What is needed. When you return the data, keep every word exact and include none of the images.

Dataset extract Start Marker

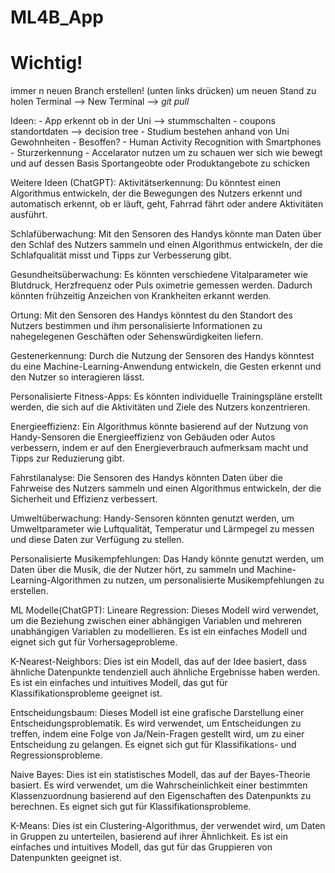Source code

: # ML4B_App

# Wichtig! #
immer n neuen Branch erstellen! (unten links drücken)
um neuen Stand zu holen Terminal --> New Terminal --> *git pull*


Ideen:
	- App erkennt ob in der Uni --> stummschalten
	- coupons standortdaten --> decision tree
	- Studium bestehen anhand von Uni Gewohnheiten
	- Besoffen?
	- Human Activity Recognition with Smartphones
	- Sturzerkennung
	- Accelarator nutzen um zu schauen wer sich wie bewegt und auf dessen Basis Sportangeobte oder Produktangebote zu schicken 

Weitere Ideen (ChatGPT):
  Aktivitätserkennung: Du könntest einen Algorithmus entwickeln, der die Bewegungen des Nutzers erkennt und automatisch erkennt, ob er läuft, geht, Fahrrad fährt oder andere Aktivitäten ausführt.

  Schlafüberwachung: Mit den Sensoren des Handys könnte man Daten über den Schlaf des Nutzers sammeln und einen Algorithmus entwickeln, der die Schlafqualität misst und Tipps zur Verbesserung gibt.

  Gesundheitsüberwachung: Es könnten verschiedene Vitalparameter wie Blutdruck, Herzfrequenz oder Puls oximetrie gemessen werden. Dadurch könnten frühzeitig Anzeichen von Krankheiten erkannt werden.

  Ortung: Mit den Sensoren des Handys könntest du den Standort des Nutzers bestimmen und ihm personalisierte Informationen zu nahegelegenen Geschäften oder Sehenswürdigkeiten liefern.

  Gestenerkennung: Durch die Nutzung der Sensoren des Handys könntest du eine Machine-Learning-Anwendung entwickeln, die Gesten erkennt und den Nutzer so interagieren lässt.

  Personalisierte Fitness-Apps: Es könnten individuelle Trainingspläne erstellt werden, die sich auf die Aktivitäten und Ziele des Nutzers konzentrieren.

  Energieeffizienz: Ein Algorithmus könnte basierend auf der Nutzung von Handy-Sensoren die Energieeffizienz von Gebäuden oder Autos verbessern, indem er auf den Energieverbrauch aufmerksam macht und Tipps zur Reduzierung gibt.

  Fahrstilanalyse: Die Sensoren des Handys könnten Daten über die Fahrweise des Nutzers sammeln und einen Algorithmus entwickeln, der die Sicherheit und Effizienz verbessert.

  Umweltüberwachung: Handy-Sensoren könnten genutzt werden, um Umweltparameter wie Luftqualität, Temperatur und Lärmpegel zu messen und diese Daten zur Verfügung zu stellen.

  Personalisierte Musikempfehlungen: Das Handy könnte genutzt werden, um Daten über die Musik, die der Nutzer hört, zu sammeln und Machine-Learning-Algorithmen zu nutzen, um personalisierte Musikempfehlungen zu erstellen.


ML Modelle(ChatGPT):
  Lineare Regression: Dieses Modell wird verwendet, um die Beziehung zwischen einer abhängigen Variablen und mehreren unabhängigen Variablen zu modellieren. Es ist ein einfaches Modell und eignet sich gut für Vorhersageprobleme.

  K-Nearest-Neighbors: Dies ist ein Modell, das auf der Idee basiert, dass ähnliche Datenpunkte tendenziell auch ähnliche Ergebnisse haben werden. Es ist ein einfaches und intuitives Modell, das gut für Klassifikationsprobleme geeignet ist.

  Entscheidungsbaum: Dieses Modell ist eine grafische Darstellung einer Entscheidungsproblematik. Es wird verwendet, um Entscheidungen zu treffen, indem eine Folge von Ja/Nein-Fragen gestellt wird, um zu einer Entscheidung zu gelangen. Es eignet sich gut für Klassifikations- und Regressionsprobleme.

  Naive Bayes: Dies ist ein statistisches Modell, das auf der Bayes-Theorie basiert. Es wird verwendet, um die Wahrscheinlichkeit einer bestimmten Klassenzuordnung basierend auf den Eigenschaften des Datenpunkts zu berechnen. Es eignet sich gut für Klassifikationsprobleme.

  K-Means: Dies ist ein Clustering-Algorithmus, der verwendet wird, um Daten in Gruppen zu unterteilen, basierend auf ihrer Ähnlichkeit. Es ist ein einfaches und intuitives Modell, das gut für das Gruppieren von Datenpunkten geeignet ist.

Dataset extract End Marker

Exercise response.
Source code

: # ML4B_App

# Wichtig! #
immer n neuen Branch erstellen! (unten links drücken)
um neuen Stand zu holen Terminal --> New Terminal --> *git pull*


Ideen:
	- App erkennt ob in der Uni --> stummschalten
	- coupons standortdaten --> decision tree
	- Studium bestehen anhand von Uni Gewohnheiten
	- Besoffen?
	- Human Activity Recognition with Smartphones
	- Sturzerkennung
	- Accelarator nutzen um zu schauen wer sich wie bewegt und auf dessen Basis Sportangeobte oder Produktangebote zu schicken 

Weitere Ideen (ChatGPT):
  Aktivitätserkennung: Du könntest einen Algorithmus entwickeln, der die Bewegungen des Nutzers erkennt und automatisch erkennt, ob er läuft, geht, Fahrrad fährt oder andere Aktivitäten ausführt.

  Schlafüberwachung: Mit den Sensoren des Handys könnte man Daten über den Schlaf des Nutzers sammeln und einen Algorithmus entwickeln, der die Schlafqualität misst und Tipps zur Verbesserung gibt.

  Gesundheitsüberwachung: Es könnten verschiedene Vitalparameter wie Blutdruck, Herzfrequenz oder Puls oximetrie gemessen werden. Dadurch könnten frühzeitig Anzeichen von Krankheiten erkannt werden.

  Ortung: Mit den Sensoren des Handys könntest du den Standort des Nutzers bestimmen und ihm personalisierte Informationen zu nahegelegenen Geschäften oder Sehenswürdigkeiten liefern.

  Gestenerkennung: Durch die Nutzung der Sensoren des Handys könntest du eine Machine-Learning-Anwendung entwickeln, die Gesten erkennt und den Nutzer so interagieren lässt.

  Personalisierte Fitness-Apps: Es könnten individuelle Trainingspläne erstellt werden, die sich auf die Aktivitäten und Ziele des Nutzers konzentrieren.

  Energieeffizienz: Ein Algorithmus könnte basierend auf der Nutzung von Handy-Sensoren die Energieeffizienz von Gebäuden oder Autos verbessern, indem er auf den Energieverbrauch aufmerksam macht und Tipps zur Reduzierung gibt.

  Fahrstilanalyse: Die Sensoren des Handys könnten Daten über die Fahrweise des Nutzers sammeln und einen Algorithmus entwickeln, der die Sicherheit und Effizienz verbessert.

  Umweltüberwachung: Handy-Sensoren könnten genutzt werden, um Umweltparameter wie Luftqualität, Temperatur und Lärmpegel zu messen und diese Daten zur Verfügung zu stellen.

  Personalisierte Musikempfehlungen: Das Handy könnte genutzt werden, um Daten über die Musik, die der Nutzer hört, zu sammeln und Machine-Learning-Algorithmen zu nutzen, um personalisierte Musikempfehlungen zu erstellen.


ML Modelle(ChatGPT):
  Lineare Regression: Dieses Modell wird verwendet, um die Beziehung zwischen einer abhängigen Variablen und mehreren unabhängigen Variablen zu modellieren. Es ist ein einfaches Modell und eignet sich gut für Vorhersageprobleme.

  K-Nearest-Neighbors: Dies ist ein Modell, das auf der Idee basiert, dass ähnliche Datenpunkte tendenziell auch ähnliche Ergebnisse haben werden. Es ist ein einfaches und intuitives Modell, das gut für Klassifikationsprobleme geeignet ist.

  Entscheidungsbaum: Dieses Modell ist eine grafische Darstellung einer Entscheidungsproblematik. Es wird verwendet, um Entscheidungen zu treffen, indem eine Folge von Ja/Nein-Fragen gestellt wird, um zu einer Entscheidung zu gelangen. Es eignet sich gut für Klassifikations- und Regressionsprobleme.

  Naive Bayes: Dies ist ein statistisches Modell, das auf der Bayes-Theorie basiert. Es wird verwendet, um die Wahrscheinlichkeit einer bestimmten Klassenzuordnung basierend auf den Eigenschaften des Datenpunkts zu berechnen. Es eignet sich gut für Klassifikationsprobleme.

  K-Means: Dies ist ein Clustering-Algorithmus, der verwendet wird, um Daten in Gruppen zu unterteilen, basierend auf ihrer Ähnlichkeit. Es ist ein einfaches und intuitives Modell, das gut für das Gruppieren von Datenpunkten geeignet ist.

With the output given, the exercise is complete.